#### Dataset entries
- - -
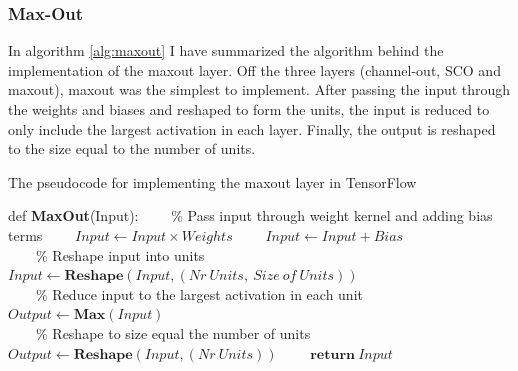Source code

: \subsubsection*{Max-Out}
In algorithm \ref{alg:maxout} I have summarized the algorithm behind the implementation of the maxout layer.
Off the three layers (channel-out, \ac{SCO} and maxout), maxout was the simplest to implement. After passing 
the input through the weights and biases and reshaped to form the units, the input is reduced to only include 
the largest activation in each layer. Finally, the output is reshaped to the size equal to the number of units.
\begin{algorithm}
    \caption{The pseudocode for implementing the maxout layer in TensorFlow}\label{alg:maxout}
    \begin{algorithmic}[1]
    \State def \textbf{MaxOut}(Input): 
    \State \ \ \ \ $\%$ Pass input through weight kernel and adding bias terms
    \State \ \ \ \ $Input \gets Input \times Weights$
    \State \ \ \ \ $Input \gets Input + Bias$
    \\
    \State \ \ \ \ $\%$ Reshape input into units
    \State \ \ \ \ $Input \gets \textbf{Reshape}(Input,(Nr\ Units,\ Size \ of \ Units))$
    \\
    \State \ \ \ \ $\%$ Reduce input to the largest activation in each unit
    \State \ \ \ \ $Output \gets \textbf{Max}(Input)$
    \\
    \State \ \ \ \ $\%$ Reshape to size equal the number of units
    \State \ \ \ \ $Output \gets \textbf{Reshape}(Input,(Nr \ Units))$
    \State \ \ \ \ $\textbf{return}\ Input$
    \end{algorithmic}
\end{algorithm}
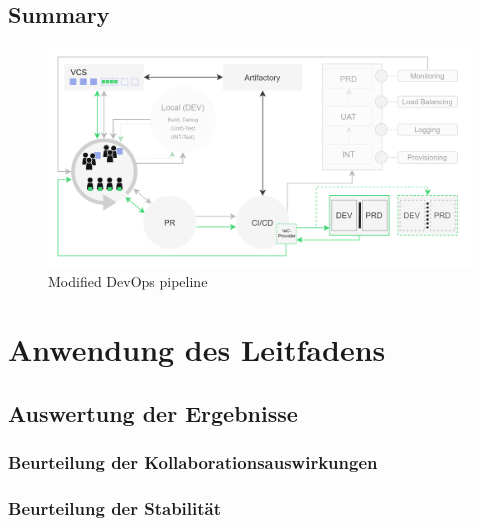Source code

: \documentclass[11pt]{article}
\begin{document}
\subsection{Summary}
\begin{figure}[H]
\caption{Modified DevOps pipeline}
\label{fig:devopsModified}
\centering
\includegraphics[width=1\textwidth]{DevOps modified}
\end{figure}
\newpage
\section{Anwendung des Leitfadens}
\subsection{Auswertung der Ergebnisse}
\subsubsection{Beurteilung der Kollaborationsauswirkungen}
\subsubsection{Beurteilung der Stabilität}
\end{document}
- - -
#### Work order
Before duplicating the entries above, strip out the pictures and keep the rest exact.

#### Solution to the problem
Source code

: \subsubsection*{Max-Out}
In algorithm \ref{alg:maxout} I have summarized the algorithm behind the implementation of the maxout layer.
Off the three layers (channel-out, \ac{SCO} and maxout), maxout was the simplest to implement. After passing 
the input through the weights and biases and reshaped to form the units, the input is reduced to only include 
the largest activation in each layer. Finally, the output is reshaped to the size equal to the number of units.
\begin{algorithm}
    \caption{The pseudocode for implementing the maxout layer in TensorFlow}\label{alg:maxout}
    \begin{algorithmic}[1]
    \State def \textbf{MaxOut}(Input): 
    \State \ \ \ \ $\%$ Pass input through weight kernel and adding bias terms
    \State \ \ \ \ $Input \gets Input \times Weights$
    \State \ \ \ \ $Input \gets Input + Bias$
    \\
    \State \ \ \ \ $\%$ Reshape input into units
    \State \ \ \ \ $Input \gets \textbf{Reshape}(Input,(Nr\ Units,\ Size \ of \ Units))$
    \\
    \State \ \ \ \ $\%$ Reduce input to the largest activation in each unit
    \State \ \ \ \ $Output \gets \textbf{Max}(Input)$
    \\
    \State \ \ \ \ $\%$ Reshape to size equal the number of units
    \State \ \ \ \ $Output \gets \textbf{Reshape}(Input,(Nr \ Units))$
    \State \ \ \ \ $\textbf{return}\ Input$
    \end{algorithmic}
\end{algorithm}
Source code

: \documentclass[11pt]{article}
\begin{document}
\subsection{Summary}
\begin{figure}[H]
\caption{Modified DevOps pipeline}
\label{fig:devopsModified}
\centering
\includegraphics[width=1\textwidth]{DevOps modified}
\end{figure}
\newpage
\section{Anwendung des Leitfadens}
\subsection{Auswertung der Ergebnisse}
\subsubsection{Beurteilung der Kollaborationsauswirkungen}
\subsubsection{Beurteilung der Stabilität}
\end{document}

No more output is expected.